The problem | Reproduce the entries word for word but drop every picture.

Entries provided |
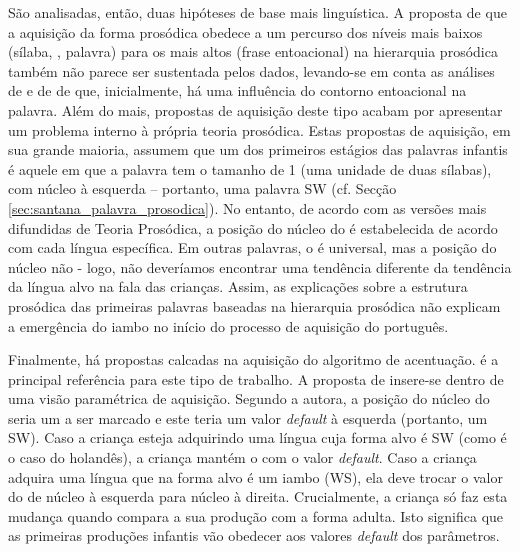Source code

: \documentclass[output=paper]{LSP/langsci}
\begin{document}
São analisadas, então, duas hipóteses de base mais linguística. A proposta de que a aquisição da forma prosódica obedece a um percurso dos níveis mais baixos (sílaba, , palavra) para os mais altos (frase entoacional) na hierarquia prosódica também não parece ser sustentada pelos dados, levando-se em conta as análises de \citet{santos2001} e de \citet{frotavigario2008} de que, inicialmente, há uma influência do contorno entoacional na palavra. Além do mais, propostas de aquisição deste tipo acabam por apresentar um problema interno à própria teoria prosódica. Estas propostas de aquisição, em sua grande maioria, assumem que um dos primeiros estágios das palavras infantis é aquele em que a palavra tem o tamanho de 1  (uma unidade de duas sílabas), com núcleo à esquerda – portanto, uma palavra SW (cf. Secção \ref{sec:santana_palavra_prosodica}). No entanto, de acordo com as versões mais difundidas de Teoria Prosódica, a posição do núcleo do  é estabelecida de acordo com cada língua específica. Em outras palavras, o  é universal, mas a posição do núcleo não -  logo, não deveríamos encontrar uma tendência diferente da tendência da língua alvo na fala das crianças. Assim, as explicações sobre a estrutura prosódica das primeiras palavras baseadas na hierarquia prosódica não explicam a emergência do iambo no início do processo de aquisição do português.

Finalmente, há propostas calcadas na aquisição do algoritmo de acentuação. \citet{fikkert1994} é a principal referência para este tipo de trabalho. A proposta de \citeauthor{fikkert1994} insere-se dentro de uma visão paramétrica de aquisição. Segundo a autora, a posição do núcleo do  seria um  a ser marcado e este  teria um valor \textit{default} à esquerda (portanto, um SW). Caso a criança esteja adquirindo uma língua cuja forma alvo é SW (como é o caso do holandês), a criança mantém o  com o valor \textit{default}. Caso a criança adquira uma língua que na forma alvo é um iambo (WS), ela deve trocar o valor do  de núcleo à esquerda para núcleo à direita. Crucialmente, a criança só faz esta mudança quando compara a sua produção com a forma adulta. Isto significa que as primeiras produções infantis vão obedecer aos valores \textit{default} dos parâmetros.
\end{document}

Exercise result |
Source code

: \documentclass[output=paper]{LSP/langsci}
\begin{document}
São analisadas, então, duas hipóteses de base mais linguística. A proposta de que a aquisição da forma prosódica obedece a um percurso dos níveis mais baixos (sílaba, , palavra) para os mais altos (frase entoacional) na hierarquia prosódica também não parece ser sustentada pelos dados, levando-se em conta as análises de \citet{santos2001} e de \citet{frotavigario2008} de que, inicialmente, há uma influência do contorno entoacional na palavra. Além do mais, propostas de aquisição deste tipo acabam por apresentar um problema interno à própria teoria prosódica. Estas propostas de aquisição, em sua grande maioria, assumem que um dos primeiros estágios das palavras infantis é aquele em que a palavra tem o tamanho de 1  (uma unidade de duas sílabas), com núcleo à esquerda – portanto, uma palavra SW (cf. Secção \ref{sec:santana_palavra_prosodica}). No entanto, de acordo com as versões mais difundidas de Teoria Prosódica, a posição do núcleo do  é estabelecida de acordo com cada língua específica. Em outras palavras, o  é universal, mas a posição do núcleo não -  logo, não deveríamos encontrar uma tendência diferente da tendência da língua alvo na fala das crianças. Assim, as explicações sobre a estrutura prosódica das primeiras palavras baseadas na hierarquia prosódica não explicam a emergência do iambo no início do processo de aquisição do português.

Finalmente, há propostas calcadas na aquisição do algoritmo de acentuação. \citet{fikkert1994} é a principal referência para este tipo de trabalho. A proposta de \citeauthor{fikkert1994} insere-se dentro de uma visão paramétrica de aquisição. Segundo a autora, a posição do núcleo do  seria um  a ser marcado e este  teria um valor \textit{default} à esquerda (portanto, um SW). Caso a criança esteja adquirindo uma língua cuja forma alvo é SW (como é o caso do holandês), a criança mantém o  com o valor \textit{default}. Caso a criança adquira uma língua que na forma alvo é um iambo (WS), ela deve trocar o valor do  de núcleo à esquerda para núcleo à direita. Crucialmente, a criança só faz esta mudança quando compara a sua produção com a forma adulta. Isto significa que as primeiras produções infantis vão obedecer aos valores \textit{default} dos parâmetros.
\end{document}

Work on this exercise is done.